A Wavelet Diffusion GAN for Image Super-Resolution
Italian researchers combine wavelets with GANs to slash diffusion model training time.
Diffusion models have become the go-to for high-fidelity image generation, but their slow training and inference make real-time use impractical. This paper from Italian researchers tackles that bottleneck by introducing a Wavelet Diffusion GAN for Single-Image Super-Resolution (SISR). The approach uses the Diffusion GAN framework to reduce the number of denoising timesteps required, while Discrete Wavelet Transform (DWT) shrinks the data dimensionality—together drastically speeding up both training and inference without sacrificing output quality.

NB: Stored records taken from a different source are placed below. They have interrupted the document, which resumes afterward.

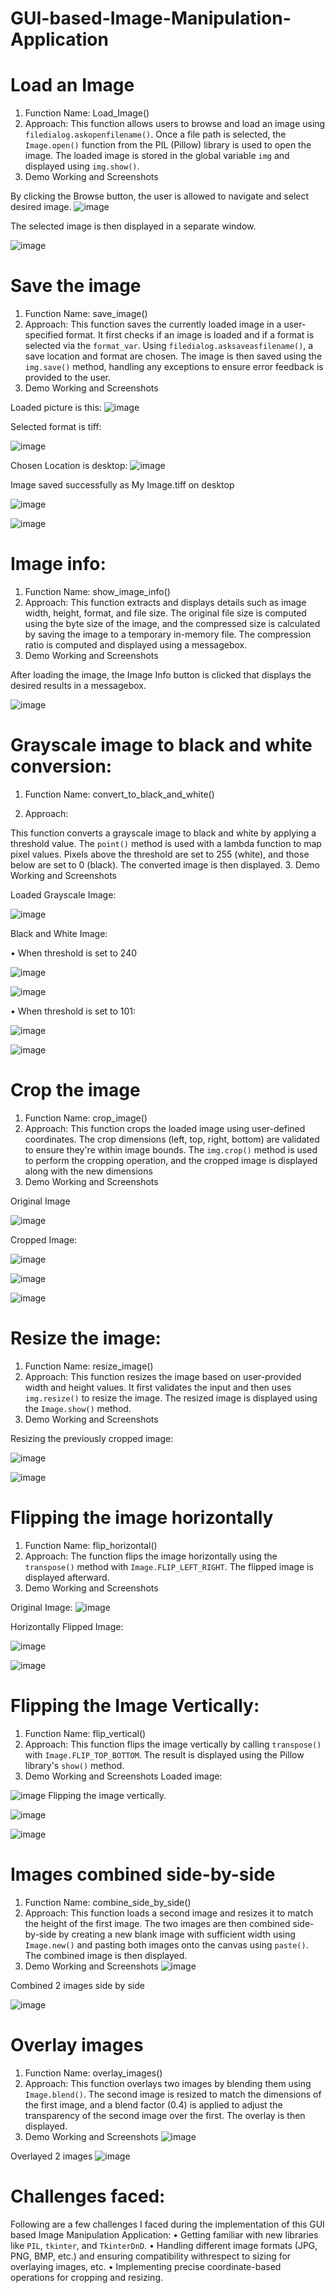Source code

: ﻿# GUI-based-Image-Manipulation-Application
 
# Load an Image
1.	Function Name:
              Load_Image()
2.	Approach:
This function allows users to browse and load an image using `filedialog.askopenfilename()`. Once a file path is selected, the `Image.open()` function from the PIL (Pillow) library is used to open the image. The loaded image is stored in the global variable `img` and displayed using `img.show()`.
3.	Demo Working and Screenshots

By clicking the Browse button, the user is allowed to navigate and select desired image.
![image](https://github.com/user-attachments/assets/b24beee3-cb9a-4e00-b699-279c8fb2c096)


The selected image is then displayed in a separate window.
 
![image](https://github.com/user-attachments/assets/50bc263f-16ed-4f49-bfcb-b89b5109a5cb)

# Save the image 
1.	Function Name:
save_image()
2.	Approach:
This function saves the currently loaded image in a user-specified format. It first checks if an image is loaded and if a format is selected via the `format_var`. Using `filedialog.asksaveasfilename()`, a save location and format are chosen. The image is then saved using the `img.save()` method, handling any exceptions to ensure error feedback is provided to the user.
3.	Demo Working and Screenshots

Loaded picture is this:
![image](https://github.com/user-attachments/assets/0d3901a4-4a0e-4291-9ee9-435332d3d20a)

Selected format is tiff:
 
![image](https://github.com/user-attachments/assets/49913226-5388-48e0-abcb-73e5aa775176)


Chosen Location is desktop:
![image](https://github.com/user-attachments/assets/3ba01807-00fa-4fff-b18a-fffb4b085a4f)


Image saved successfully as My Image.tiff on desktop
 
![image](https://github.com/user-attachments/assets/6b863bfe-da94-4bd2-9741-8ffa5b5cac37)

![image](https://github.com/user-attachments/assets/8db81615-4fb0-4dbe-a3ac-307b2a7f7c07)


# Image info:

1.	Function Name:
               show_image_info()
2.	Approach:
               This function extracts and displays details such as image width, height, format, and file size. The original file size is computed using the byte size of the image, and the compressed size is calculated by saving the image to a temporary in-memory file. The compression ratio is computed and displayed using a messagebox.
3.	Demo Working and Screenshots

After loading the image, the Image Info button is clicked that displays the desired results in a messagebox.

![image](https://github.com/user-attachments/assets/ab91ba5c-7e0b-4c79-a95d-2b40447549e3)


# Grayscale image to black and white conversion:

1.	Function Name:
              convert_to_black_and_white()

2.	Approach:

This function converts a grayscale image to black and white by applying a threshold value. The `point()` method is used with a lambda function to map pixel values. Pixels above the threshold are set to 255 (white), and those below are set to 0 (black). The converted image is then displayed.
3.	Demo Working and Screenshots

Loaded Grayscale Image:

![image](https://github.com/user-attachments/assets/4a7e0ee0-aabd-4f20-9399-61291b3dcd2c)


Black and White Image:

•	When threshold is set to 240
 
 ![image](https://github.com/user-attachments/assets/ff96ef7a-1693-4bca-afc5-bf1899c75712)

![image](https://github.com/user-attachments/assets/a92ee4ed-830d-49f5-a788-7672cb5833f8)

•	When threshold is set to  101:
 
![image](https://github.com/user-attachments/assets/b8acb7b7-44af-422a-9215-9c4f2803e379)

![image](https://github.com/user-attachments/assets/da1f4c14-d9b5-4655-8867-860151c55de3)
 

# Crop the image

1.	Function Name:
              crop_image()
2.	Approach:
              This function crops the loaded image using user-defined coordinates. The crop dimensions (left, top, right, bottom) are validated to ensure they're within image bounds. The `img.crop()` method is used to perform the cropping operation, and the cropped image is displayed along with the new dimensions
3.	Demo Working and Screenshots

Original Image 
 
![image](https://github.com/user-attachments/assets/cc7fda3d-f4e1-4a72-9e8e-f87acbb50eb8)

Cropped Image:
 
![image](https://github.com/user-attachments/assets/d3b8524f-6c1e-4d9b-9af3-bbfb777c6fed)
 
![image](https://github.com/user-attachments/assets/04e17bcd-7235-4287-ab08-597c88b6351d)

![image](https://github.com/user-attachments/assets/2af1177a-51b3-4316-ad2e-568d128882d0)


# Resize the image:

1.	Function Name:
              resize_image()
2.	Approach:
              This function resizes the image based on user-provided width and height values. It first validates the input and then uses `img.resize()` to resize the image. The resized image is displayed using the `Image.show()` method.
3.	Demo Working and Screenshots

Resizing the previously cropped image:
 
![image](https://github.com/user-attachments/assets/d8b5061d-f0a5-44b4-bc36-851532c84489)

![image](https://github.com/user-attachments/assets/1afc0f95-2e6b-418e-8831-8d99145a681e)

# Flipping the image horizontally

1.	Function Name:
               flip_horizontal()
2.	Approach:
The function flips the image horizontally using the `transpose()` method with `Image.FLIP_LEFT_RIGHT`. The flipped image is displayed afterward.
3.	Demo Working and Screenshots

Original Image:
![image](https://github.com/user-attachments/assets/2877d84b-d258-4a2c-a26e-d71796a46f72)


Horizontally Flipped Image:

![image](https://github.com/user-attachments/assets/a5e22b1f-32bf-4750-b8cc-7c36932940bb)
 
![image](https://github.com/user-attachments/assets/6aa7592e-4558-48d1-9180-79e2fe5f3018)

 

# Flipping the Image Vertically:


1.	Function Name:
               flip_vertical()
2.	Approach:
              This function flips the image vertically by calling `transpose()` with `Image.FLIP_TOP_BOTTOM`. The result is displayed using the Pillow library's `show()` method.
3.	Demo Working and Screenshots
Loaded image:
 
![image](https://github.com/user-attachments/assets/45e1bc27-c179-4d63-84d9-ed2063576578)
Flipping the image vertically.


![image](https://github.com/user-attachments/assets/46854a4a-6223-435c-857e-71da6c8c1a5f)

![image](https://github.com/user-attachments/assets/5d9c9ca8-7b76-4e86-a4c9-eb9c4bb23eb5)
 

# Images combined side-by-side

1.	Function Name: 
               combine_side_by_side()
2.	Approach:
              This function loads a second image and resizes it to match the height of the first image. The two images are then combined side-by-side by creating a new blank image with sufficient width using `Image.new()` and pasting both images onto the canvas using `paste()`. The combined image is then displayed.
3.	Demo Working and Screenshots
![image](https://github.com/user-attachments/assets/0a76370c-208f-495e-a082-d1e326ab5c80)

 
Combined 2 images side by side
 
![image](https://github.com/user-attachments/assets/09328fb9-f22d-4e81-8f79-ec77c07277d0)

# Overlay images

1.	Function Name:
              overlay_images()
2.	Approach:
              This function overlays two images by blending them using `Image.blend()`. The second image is resized to match the dimensions of the first image, and a blend factor (0.4) is applied to adjust the transparency of the second image over the first. The overlay is then displayed.
3.	Demo Working and Screenshots
![image](https://github.com/user-attachments/assets/733a7569-ffdc-4d60-8316-9ef9ce553c26)

 
Overlayed 2 images 
![image](https://github.com/user-attachments/assets/e527affd-dd6a-44c2-83f0-1bbb2e9adba5)

# Challenges faced:
Following are a few challenges I faced during the implementation of this GUI based Image Manipulation Application:
•	Getting familiar with new libraries like `PIL`, `tkinter`, and `TkinterDnD`.
•	Handling different image formats (JPG, PNG, BMP, etc.) and ensuring compatibility withrespect to sizing for overlaying images, etc.
•	 Implementing precise coordinate-based operations for cropping and resizing.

On the CelebA-HQ benchmark, the Wavelet Diffusion GAN outperforms existing super-resolution methods, delivering sharper, more realistic upscaling in less time. The code is open-sourced, and the paper has been accepted at WIRN 2024. This hybrid architecture points toward practical, real-time applications like video enhancement, medical imaging, and mobile photo editing where diffusion models were previously too slow.
- Combines Diffusion GAN with Discrete Wavelet Transform to reduce both timesteps and dimensionality.
- Achieves faster training and inference while maintaining high-fidelity super-resolution output.
- Outperforms state-of-the-art methods on the CelebA-HQ dataset; code released on GitHub.
Why It Matters
Faster, high-quality image upscaling unlocks real-time uses like video enhancement and medical diagnostics.